うた×バト〜思いは歌声にのせて〜

大事で、大切で。

 《シング・バトル》の“ヒトガタ”仕様変更のことで私を心配してくれたのは雄翔くんもだったみたい。
 翌朝の東屋で真っ先に聞かれた。

「流歌、目立つの苦手なんだよな? 大丈夫か?」

 放課後や夜のメッセージでは忙しさもあってちゃんと聞けなかったから、と言った雄翔くんはどうしてか申し訳なさそうな顔をする。

「大丈夫だよ。素顔をさらすことになっても、優勝を目指すって決めたから」

 雄翔くんの沈んだ顔を見ていたくなかった私は、ことさら明るくみんなに背中を押してもらった話をした。
 優しく微笑んで聞いてくれた雄翔くんだったけれど、話が終わっても心配そうな様子は変わらない。

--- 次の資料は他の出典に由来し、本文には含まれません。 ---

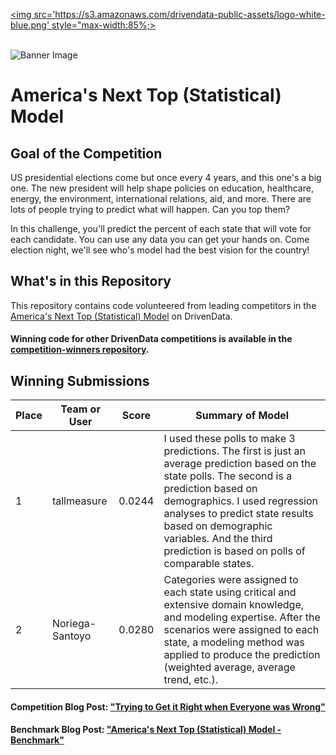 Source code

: [<img src='https://s3.amazonaws.com/drivendata-public-assets/logo-white-blue.png' style="max-width:85%;>](https://www.drivendata.org/)
<br><br>

![Banner Image](https://s3.amazonaws.com/drivendata/comp_images/electoral_map_1.jpg)

# America's Next Top (Statistical) Model

## Goal of the Competition
US presidential elections come but once every 4 years, and this one's a big one. The new president will help shape policies on education, healthcare, energy, the environment, international relations, aid, and more. There are lots of people trying to predict what will happen. Can you top them?

In this challenge, you'll predict the percent of each state that will vote for each candidate. You can use any data you can get your hands on. Come election night, we'll see who's model had the best vision for the country!

## What's in this Repository
This repository contains code volunteered from leading competitors in the [America's Next Top (Statistical) Model](https://www.drivendata.org/competitions/43/) on DrivenData.

#### Winning code for other DrivenData competitions is available in the [competition-winners repository](https://github.com/drivendataorg/competition-winners).

## Winning Submissions

Place |Team or User | Score | Summary of Model
--- | --- | --- | ---
1 | tallmeasure | 0.0244 | I used these polls to make 3 predictions. The first is just an average prediction based on the state polls. The second is a prediction based on demographics. I used regression analyses to predict state results based on demographic variables. And the third prediction is based on polls of comparable states.
2 | Noriega-Santoyo | 0.0280 | Categories were assigned to each state using critical and extensive domain knowledge, and modeling expertise.  After the scenarios were assigned to each state, a modeling method was applied to produce the prediction (weighted average, average trend, etc.).

#### Competition Blog Post: ["Trying to Get it Right when Everyone was Wrong"](http://blog.drivendata.org/2016/12/20/election-results/)

#### Benchmark Blog Post: ["America's Next Top (Statistical) Model - Benchmark"](http://blog.drivendata.org/2016/10/13/election-benchmark/)
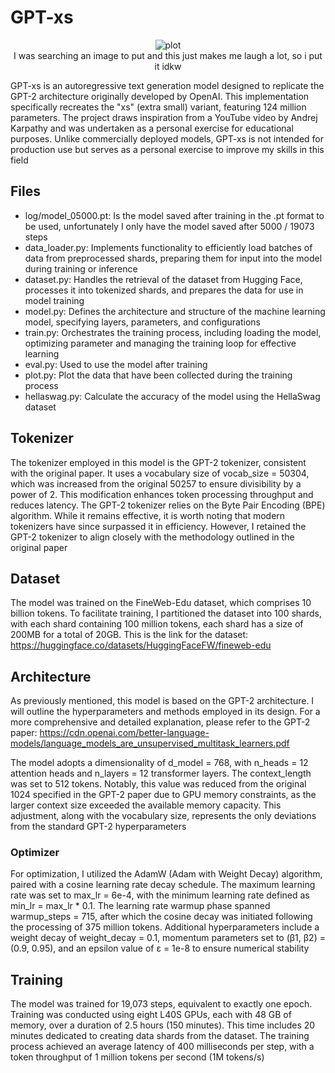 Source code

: # GPT-xs

<p align="center">
  <img src="meme.gif" alt="plot">
  <br>
  I was searching an image to put and this just makes me laugh a lot, so i put it idkw
</p>

GPT-xs is an autoregressive text generation model designed to replicate the GPT-2 architecture originally developed by OpenAI. This implementation specifically recreates the "xs" (extra small) variant, featuring 124 million parameters. The project draws inspiration from a YouTube video by Andrej Karpathy and was undertaken as a personal exercise for educational purposes. Unlike commercially deployed models, GPT-xs is not intended for production use but serves as a personal exercise to improve my skills in this field

## Files
- log/model_05000.pt: Is the model saved after training in the .pt format to be used, unfortunately  I only have the model saved after 5000 / 19073 steps
- data_loader.py: Implements functionality to efficiently load batches of data from preprocessed shards, preparing them for input into the model during training or inference
- dataset.py: Handles the retrieval of the dataset from Hugging Face, processes it into tokenized shards, and prepares the data for use in model training
- model.py: Defines the architecture and structure of the machine learning model, specifying layers, parameters, and configurations
- train.py: Orchestrates the training process, including loading the model, optimizing parameter and managing the training loop for effective learning
- eval.py: Used to use the model after training
- plot.py: Plot the data that have been collected during the training process
- hellaswag.py: Calculate the accuracy of the model using the HellaSwag dataset

## Tokenizer
The tokenizer employed in this model is the GPT-2 tokenizer, consistent with the original paper. It uses a vocabulary size of vocab_size = 50304, which was increased from the original 50257 to ensure divisibility by a power of 2. This modification enhances token processing throughput and reduces latency. The GPT-2 tokenizer relies on the Byte Pair Encoding (BPE) algorithm. While it remains effective, it is worth noting that modern tokenizers have since surpassed it in efficiency. However, I retained the GPT-2 tokenizer to align closely with the methodology outlined in the original paper

## Dataset
The model was trained on the FineWeb-Edu dataset, which comprises 10 billion tokens. To facilitate training, I partitioned the dataset into 100 shards, with each shard containing 100 million tokens, each shard has a size of 200MB for a total of 20GB. This is the link for the dataset: https://huggingface.co/datasets/HuggingFaceFW/fineweb-edu

## Architecture
As previously mentioned, this model is based on the GPT-2 architecture. I will outline the hyperparameters and methods employed in its design. For a more comprehensive and detailed explanation, please refer to the GPT-2 paper: https://cdn.openai.com/better-language-models/language_models_are_unsupervised_multitask_learners.pdf

The model adopts a dimensionality of d_model = 768, with n_heads = 12 attention heads and n_layers = 12 transformer layers. The context_length was set to 512 tokens. Notably, this value was reduced from the original 1024 specified in the GPT-2 paper due to GPU memory constraints, as the larger context size exceeded the available memory capacity. This adjustment, along with the vocabulary size, represents the only deviations from the standard GPT-2 hyperparameters

### Optimizer
For optimization, I utilized the AdamW (Adam with Weight Decay) algorithm, paired with a cosine learning rate decay schedule. The maximum learning rate was set to max_lr = 6e-4, with the minimum learning rate defined as min_lr = max_lr * 0.1. The learning rate warmup phase spanned warmup_steps = 715, after which the cosine decay was initiated following the processing of 375 million tokens. Additional hyperparameters include a weight decay of weight_decay = 0.1, momentum parameters set to (β1, β2) = (0.9, 0.95), and an epsilon value of ε = 1e-8 to ensure numerical stability

## Training
The model was trained for 19,073 steps, equivalent to exactly one epoch. Training was conducted using eight L40S GPUs, each with 48 GB of memory, over a duration of 2.5 hours (150 minutes). This time includes 20 minutes dedicated to creating data shards from the dataset. The training process achieved an average latency of 400 milliseconds per step, with a token throughput of 1 million tokens per second (1M tokens/s)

「……でもさ、決勝まで行けて新しいバージョンの《シング・バトル》をした後。目立つのは変わらないよな? 目立つのに慣れる特訓とかしてるヒマないだろうし……」
「……」

 実は目を逸らしていた部分を指摘されて言葉を続けられなくなった。

 頑張りたくてみんなに背中を押してもらった。
 でも、《シング・バトル》を終えた後注目を浴びるだろうってところは考えない様にしてたんだ。
 それを考えたら進む足を止めちゃいそうで……。

「やっぱりそこは不安なんだな?」

 押し黙った私を見て図星だって判断したのか、確認するように聞いて来る雄翔くん。
 その質問に答えられないでいると、「大丈夫」って優しく響く声がかけられた。